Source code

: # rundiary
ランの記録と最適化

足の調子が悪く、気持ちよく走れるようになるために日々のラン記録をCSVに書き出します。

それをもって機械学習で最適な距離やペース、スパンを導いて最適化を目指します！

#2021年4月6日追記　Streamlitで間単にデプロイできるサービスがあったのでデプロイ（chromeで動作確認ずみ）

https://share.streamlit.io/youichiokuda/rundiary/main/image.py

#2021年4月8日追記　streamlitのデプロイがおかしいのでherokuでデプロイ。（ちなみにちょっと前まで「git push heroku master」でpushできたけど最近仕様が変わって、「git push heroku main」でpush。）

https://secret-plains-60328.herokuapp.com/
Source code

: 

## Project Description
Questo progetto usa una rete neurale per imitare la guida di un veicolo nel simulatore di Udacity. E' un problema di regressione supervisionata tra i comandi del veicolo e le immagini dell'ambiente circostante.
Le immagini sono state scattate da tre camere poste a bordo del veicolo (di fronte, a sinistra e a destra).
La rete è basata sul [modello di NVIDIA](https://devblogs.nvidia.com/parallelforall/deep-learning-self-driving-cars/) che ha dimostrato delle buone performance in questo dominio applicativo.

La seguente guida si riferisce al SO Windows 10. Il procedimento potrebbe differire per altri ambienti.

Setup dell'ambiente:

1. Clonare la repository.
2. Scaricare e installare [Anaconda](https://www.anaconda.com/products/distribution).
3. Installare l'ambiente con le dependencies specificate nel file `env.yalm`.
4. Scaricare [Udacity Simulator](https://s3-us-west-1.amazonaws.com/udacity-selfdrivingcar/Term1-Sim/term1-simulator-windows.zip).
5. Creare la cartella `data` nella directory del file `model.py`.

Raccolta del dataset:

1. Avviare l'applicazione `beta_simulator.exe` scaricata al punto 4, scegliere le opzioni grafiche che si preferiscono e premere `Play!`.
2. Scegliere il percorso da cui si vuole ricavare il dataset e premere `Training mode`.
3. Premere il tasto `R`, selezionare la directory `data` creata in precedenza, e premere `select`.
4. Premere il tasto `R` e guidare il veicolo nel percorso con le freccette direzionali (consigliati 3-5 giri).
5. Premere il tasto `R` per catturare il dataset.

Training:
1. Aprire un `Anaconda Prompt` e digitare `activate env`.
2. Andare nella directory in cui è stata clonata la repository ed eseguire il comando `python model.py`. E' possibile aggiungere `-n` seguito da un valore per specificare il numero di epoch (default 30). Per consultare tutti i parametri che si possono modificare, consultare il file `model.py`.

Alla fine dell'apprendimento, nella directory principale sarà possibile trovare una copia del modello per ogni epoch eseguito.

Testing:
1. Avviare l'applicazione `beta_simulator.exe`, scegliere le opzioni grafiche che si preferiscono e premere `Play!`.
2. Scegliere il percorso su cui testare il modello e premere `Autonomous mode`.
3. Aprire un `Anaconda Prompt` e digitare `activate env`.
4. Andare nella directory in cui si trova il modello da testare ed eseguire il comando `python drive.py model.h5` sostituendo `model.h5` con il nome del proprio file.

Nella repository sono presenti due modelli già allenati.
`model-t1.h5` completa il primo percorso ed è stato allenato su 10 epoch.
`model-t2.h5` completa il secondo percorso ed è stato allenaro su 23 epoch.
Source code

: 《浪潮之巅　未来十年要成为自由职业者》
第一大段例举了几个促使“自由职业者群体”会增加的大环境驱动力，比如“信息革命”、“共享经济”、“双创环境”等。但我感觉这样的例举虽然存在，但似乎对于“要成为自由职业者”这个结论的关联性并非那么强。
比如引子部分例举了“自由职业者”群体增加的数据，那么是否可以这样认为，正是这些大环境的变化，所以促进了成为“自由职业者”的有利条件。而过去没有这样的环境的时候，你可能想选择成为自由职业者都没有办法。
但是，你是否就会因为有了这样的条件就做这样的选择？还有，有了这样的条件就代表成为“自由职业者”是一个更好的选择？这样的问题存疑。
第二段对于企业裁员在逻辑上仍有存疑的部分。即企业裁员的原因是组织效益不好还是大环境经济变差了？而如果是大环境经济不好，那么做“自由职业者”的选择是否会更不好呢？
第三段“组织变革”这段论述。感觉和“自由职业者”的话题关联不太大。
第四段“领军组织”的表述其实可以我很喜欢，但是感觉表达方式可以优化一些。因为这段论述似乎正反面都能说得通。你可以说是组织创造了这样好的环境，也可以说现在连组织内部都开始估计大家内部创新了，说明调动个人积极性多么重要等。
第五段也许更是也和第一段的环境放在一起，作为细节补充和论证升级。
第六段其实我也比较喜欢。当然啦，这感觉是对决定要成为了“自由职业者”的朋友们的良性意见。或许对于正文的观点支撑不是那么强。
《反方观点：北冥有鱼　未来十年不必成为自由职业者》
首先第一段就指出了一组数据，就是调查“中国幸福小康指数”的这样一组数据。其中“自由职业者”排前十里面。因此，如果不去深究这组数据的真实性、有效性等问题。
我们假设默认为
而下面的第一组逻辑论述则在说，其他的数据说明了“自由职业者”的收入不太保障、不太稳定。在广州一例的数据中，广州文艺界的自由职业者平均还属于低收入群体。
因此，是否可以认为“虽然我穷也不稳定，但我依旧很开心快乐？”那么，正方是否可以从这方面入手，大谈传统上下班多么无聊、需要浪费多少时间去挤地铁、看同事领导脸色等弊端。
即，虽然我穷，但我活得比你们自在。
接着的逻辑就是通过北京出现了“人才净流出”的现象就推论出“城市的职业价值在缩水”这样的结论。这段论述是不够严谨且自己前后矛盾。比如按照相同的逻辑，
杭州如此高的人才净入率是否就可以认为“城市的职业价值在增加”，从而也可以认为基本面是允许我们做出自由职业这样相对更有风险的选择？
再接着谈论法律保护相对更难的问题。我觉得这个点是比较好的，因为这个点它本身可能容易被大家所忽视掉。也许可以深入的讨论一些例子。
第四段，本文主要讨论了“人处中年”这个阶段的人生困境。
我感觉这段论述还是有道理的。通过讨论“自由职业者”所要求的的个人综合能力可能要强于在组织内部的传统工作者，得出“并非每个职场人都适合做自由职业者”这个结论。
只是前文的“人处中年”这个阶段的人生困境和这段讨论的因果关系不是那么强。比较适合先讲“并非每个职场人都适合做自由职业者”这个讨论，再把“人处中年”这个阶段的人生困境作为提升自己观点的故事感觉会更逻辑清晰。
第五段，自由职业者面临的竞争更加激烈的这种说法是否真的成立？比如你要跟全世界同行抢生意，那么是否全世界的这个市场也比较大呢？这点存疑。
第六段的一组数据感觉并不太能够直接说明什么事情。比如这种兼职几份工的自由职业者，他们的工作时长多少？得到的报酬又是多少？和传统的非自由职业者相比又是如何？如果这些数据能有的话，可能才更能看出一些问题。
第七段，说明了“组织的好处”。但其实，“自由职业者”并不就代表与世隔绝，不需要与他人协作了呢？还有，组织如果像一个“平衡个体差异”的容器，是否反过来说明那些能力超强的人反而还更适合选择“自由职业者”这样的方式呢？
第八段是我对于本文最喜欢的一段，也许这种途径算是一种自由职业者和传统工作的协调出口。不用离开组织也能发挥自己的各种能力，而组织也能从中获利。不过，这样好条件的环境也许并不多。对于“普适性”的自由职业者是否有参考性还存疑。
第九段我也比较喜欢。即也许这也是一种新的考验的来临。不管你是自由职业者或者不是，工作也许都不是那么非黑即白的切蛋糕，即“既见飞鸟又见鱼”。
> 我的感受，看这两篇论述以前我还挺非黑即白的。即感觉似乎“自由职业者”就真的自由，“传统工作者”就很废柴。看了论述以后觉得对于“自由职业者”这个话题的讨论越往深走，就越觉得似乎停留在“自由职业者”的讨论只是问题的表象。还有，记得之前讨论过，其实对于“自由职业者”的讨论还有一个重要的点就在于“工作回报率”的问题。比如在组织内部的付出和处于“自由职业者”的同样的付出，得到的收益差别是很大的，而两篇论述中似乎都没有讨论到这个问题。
++++++++++++++++++++
■ **Problem description**
Find the string "opzioni" in the material above, and report every line where it occurs.

■ **Completed task**
1. Avviare l'applicazione `beta_simulator.exe` scaricata al punto 4, scegliere le opzioni grafiche che si preferiscono e premere `Play!`.
1. Avviare l'applicazione `beta_simulator.exe`, scegliere le opzioni grafiche che si preferiscono e premere `Play!`.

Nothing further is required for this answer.